Kelly Reichardt taps into a jazzy 1970s aesthetic for an art heist pic about a suburban dad with a snatch-and-grab scheme, but not much vision for what happens next. After establishing his definitive ability to execute a plan — in this case, lifting a few obscure yet meaningful paintings from the Framingham Museum of Art — the film the coasts on vibes.

O’Connor is fantastic as always (those who delighted to previous Telluride feature La Chimera will find themselves whispering “Sir, Josh O’Connor is stealing art again” into their companion’s ear.) With the first half establishing his frustrated family life, we come to understand his foundations and rumpled egocentrism.

No one can capture these rhythms of everyday quite like Reichardt. Inspired from her files of real crimes of the era (when museums were barely guarded and had circular driveways), the heist itself is a shamble of choreography of poor childcare and ineptitude, but the most quietly thrilling action scene in the film is fifteen minutes of her antihero climbing a ladder in a barn at night. It’s a sort of mastery of form and execution that few can match that carries over to the aftermath of the crime. The film’s mood, setting, and pace change entirely and we come to see O’Connor for what he is — a man unwilling to accept the dissatisfactions of his own choices. He drifts into America, revealing bits and pieces along the way. With more questions than answers, its aesthetic captures the spirit of an era when our country’s trust in itself tipped into flux and never recovered.

Cr. Peter Mountain/Netflix © 2025.

Jay Kelly

Noah Baumbach’s alternatingly introspective & cartoonish European caper makes an oddly compelling (if inadvertent) argument that the greatest role of George Clooney’s storied career just might be the public persona of George Clooney.

Playing a movie star at the tail end of his career, he lays on the charm as a global celebrity in crisis from multiple angles: wrapping a major film production, the death of a mentor, an unexpected reunion with an art school classmate, and his youngest daughter’s decision to slum it in Europe rather than spend her last summer before college with him.

Co-written by Emily Mortimer, it’s full of insider barbs and is among Baumbach’s most luxuriously-appointed films, complete with a major opening soundstage one-shot setpiece, gauzy dream walking flashbacks, and a cross-continental train from Paris to a Tuscan villa that no self-respecting European would ever take (let alone anyone with access to a private jet).

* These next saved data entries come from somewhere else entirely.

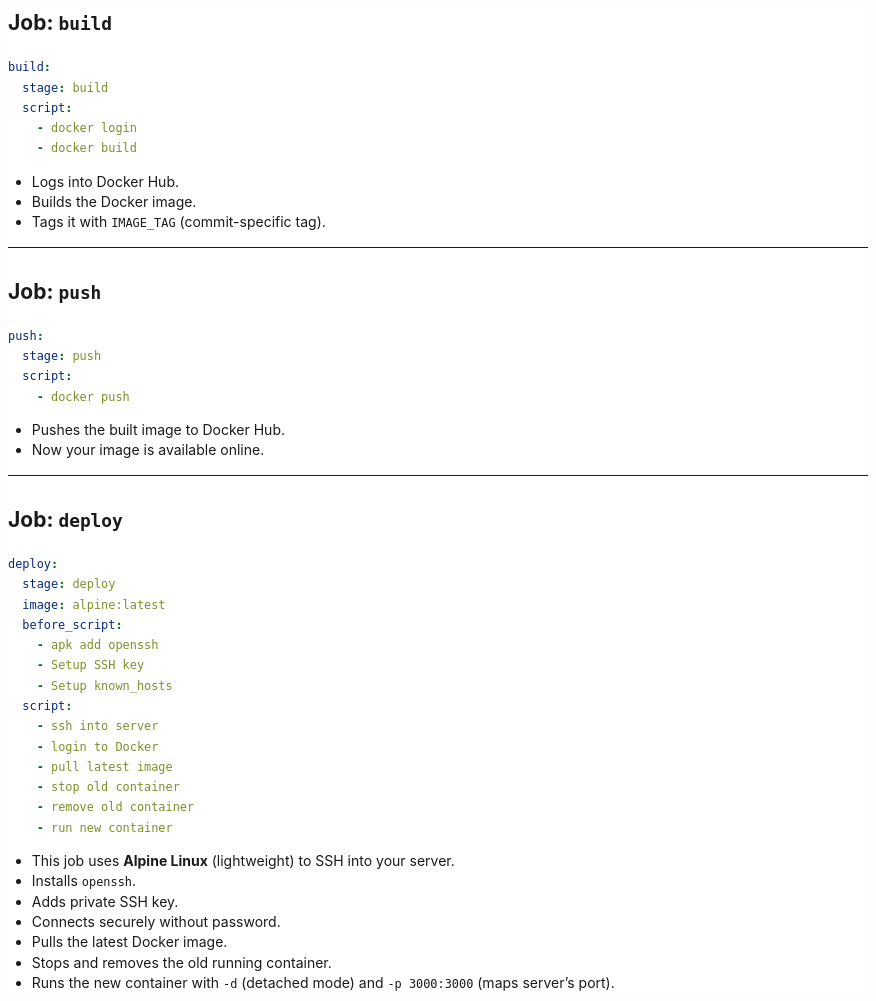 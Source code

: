 
## Job: `build`
```yaml
build:
  stage: build
  script:
    - docker login
    - docker build
```
- Logs into Docker Hub.
- Builds the Docker image.
- Tags it with `IMAGE_TAG` (commit-specific tag).

---

## Job: `push`
```yaml
push:
  stage: push
  script:
    - docker push
```
- Pushes the built image to Docker Hub.
- Now your image is available online.

---

## Job: `deploy`
```yaml
deploy:
  stage: deploy
  image: alpine:latest
  before_script:
    - apk add openssh
    - Setup SSH key
    - Setup known_hosts
  script:
    - ssh into server
    - login to Docker
    - pull latest image
    - stop old container
    - remove old container
    - run new container
```
- This job uses **Alpine Linux** (lightweight) to SSH into your server.
- Installs `openssh`.
- Adds private SSH key.
- Connects securely without password.
- Pulls the latest Docker image.
- Stops and removes the old running container.
- Runs the new container with `-d` (detached mode) and `-p 3000:3000` (maps server’s port).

The inclusion of actual clips from Clooney’s career in a within-film retrospective blurs the lines of representation, and I walked away from the surprisingly moving closing images unsure of how much of the meditation on whether the work is worth the sacrifice to take at face value.

It’s a frequently puzzling exercise that toys with the limits of celebrity, the pitfalls of parenthood, and the perils of a life of making art. With frequent leaps toward dreamlike revisionism in Kelly’s biography, it’s possible to suspect that some of this was intended as a magic realism satire (for me, it failed to generate any sympathy for his disgruntled daughters even if their behavior is a product of poor parenting). Still, the large supporting cast includes some fun Hollywood-skewering moments from Laura Dern and Greta Gerwig and showy drop-ins from Patrick Wilson and Billy Crudrup. Amid the big budget and major star power, though, it’s some sneakily sentimental work from Adam Sandler as Jay Kelly’s longtime manager that really steals the show.